In a decentralised model like the UAE’s, the invoice must be digital from the start. If a UAE e-invoicing supplier's not ready, they are not just 'behind on tech.' They are technically issuing invalid documents once the mandate hits their specific turnover threshold.
For you, the buyer, this is about data integrity. If your system expects a structured file and you get a messy PDF, your tax chain breaks. You will not be able to claim the VAT credit. Their lack of preparation will cost you financially.
If your supplier does not follow the UAE e-invoicing rules, the invoices they send will be considered invalid for tax purposes.
The UAE authorities have introduced two formal transitional provisions. They exist because the rollout is phased, and gaps will always occur.
The first is dual invoicing. This applies specifically when the buyer has not yet been onboarded to the e-invoicing system. In this scenario, the supplier must issue both a traditional tax invoice (typically a PDF) and an electronic invoice. During this window, the buyer uses the PDF to process VAT as usual. The PDF is a valid traditional tax invoice in this context.
The second provision is self-billing. And this is the one that matters most when your UAE e-invoicing supplier is not ready. Under Ministerial Decision 243 of 2025, a buyer can issue an electronic invoice on behalf of the supplier by mutual agreement. The MoF e-Invoicing Guidelines confirm that this can apply even where the supplier is not yet in scope, provided the buyer is fully e-invoicing ready with an Accredited Service Provider (ASP) appointed and the buyer's ASP can generate and transmit the invoice on the supplier's behalf. The agreement must be mutual and documented. The buyer must have their own setup in order before this is viable.
The supplier will be liable to pay penalties for non-implementation. AED 100 per missing e-invoice capped at AED 5000. And up to AED 5,000 per month for failing to appoint an ASP after the deadline. The buyer is not directly fined for the supplier's failure. The buyer will not pay any penalty, but an invalid invoice will block his VAT credit claims.
Rather than waiting for your vendors to find a way, you can take a proactive step. Start separating your suppliers based on transaction volume. Identify those who are accountable for 80% of the supply. If these vendors are not ready to change their systems, your accounts payable department will be in trouble.
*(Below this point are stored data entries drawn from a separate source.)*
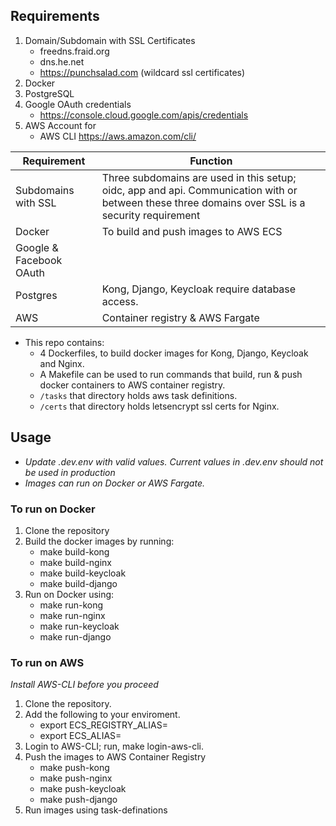 ## Requirements
 1. Domain/Subdomain with SSL Certificates
     - freedns.fraid.org 
     - dns.he.net
     - https://punchsalad.com (wildcard ssl certificates)
 2. Docker
 3. PostgreSQL
 4. Google OAuth credentials
	 - https://console.cloud.google.com/apis/credentials
 5. AWS Account for
     - AWS CLI https://aws.amazon.com/cli/

|  Requirement| Function |
|--|--|
| Subdomains with SSL | Three subdomains are used in this setup; oidc, app and api. Communication with or between these three domains over SSL is a security requirement |
|Docker|To build and push images to AWS ECS|
|Google & Facebook OAuth||
|Postgres|Kong, Django, Keycloak require database access.|
|AWS|Container registry & AWS Fargate|

- This repo contains:
	- 4 Dockerfiles, to build docker images for Kong, Django, Keycloak and Nginx.
	- A Makefile can be used to run commands that build, run & push docker containers to AWS container registry.
	- `/tasks` that directory holds aws task definitions.
	- `/certs` that directory holds letsencrypt ssl certs for Nginx.

## Usage
- *Update .dev.env with valid values. Current values in .dev.env should not be used in production*
- *Images can run on Docker or AWS Fargate.*

### To run on Docker
1. Clone the repository
2. Build the docker images by running:
	- make build-kong
	- make build-nginx
	- make build-keycloak
	- make build-django
3. Run on Docker using:
	- make run-kong
	- make run-nginx
	- make run-keycloak
	- make run-django

### To run on AWS
*Install AWS-CLI before you proceed*
1. Clone the repository.
2. Add the following to your enviroment.
	- export ECS_REGISTRY_ALIAS=<public-or-private-registry-alias>
	- export ECS_ALIAS=<ecs-region>
3. Login to AWS-CLI; run, make login-aws-cli.
4. Push the images to AWS Container Registry
	- make push-kong
	- make push-nginx
	- make push-keycloak
	- make push-django
5. Run images using task-definations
Reach out to those suppliers and ask for their implementation roadmap. If they do not have one, provide them with the technical specifications. You are effectively acting as their compliance officer to save your own bottom line. If they still refuse to move, it is time to look at your procurement contracts. Compliance must be a condition of doing business. Knowing what to do if a supplier is not e-invoicing-ready in the UAE is now a core procurement skill.
During the transitional period, yes, under specific conditions. Where the dual invoicing rule applies, and the supplier has issued both the PDF and the corresponding e-invoice, the PDF is a valid traditional tax invoice. Hence, the buyer can use it to claim input VAT. That is the correct position for this phase, and buyers should understand it clearly because some are being told, incorrectly, that no VAT can be recovered on any non-XML invoice right now.
Once the UAE e-invoice mandate is fully implemented for a supplier's specific category and no transitional mechanism covers the transaction, the position changes completely. At that point, only a PDF does not fulfil the legal requirement. The FTA requires a structured PINT-AE XML format. If the format is incorrect and no dual invoicing or self-billing arrangement has been made between the supplier and buyer, the invoice is invalid for tax purposes, and ITC is not recoverable.
If you keep accepting PDFs, you are basically volunteering for a tax fine. Companies lose millions in credits because they were 'too nice' to ask their vendors for a proper format. Don't be that company.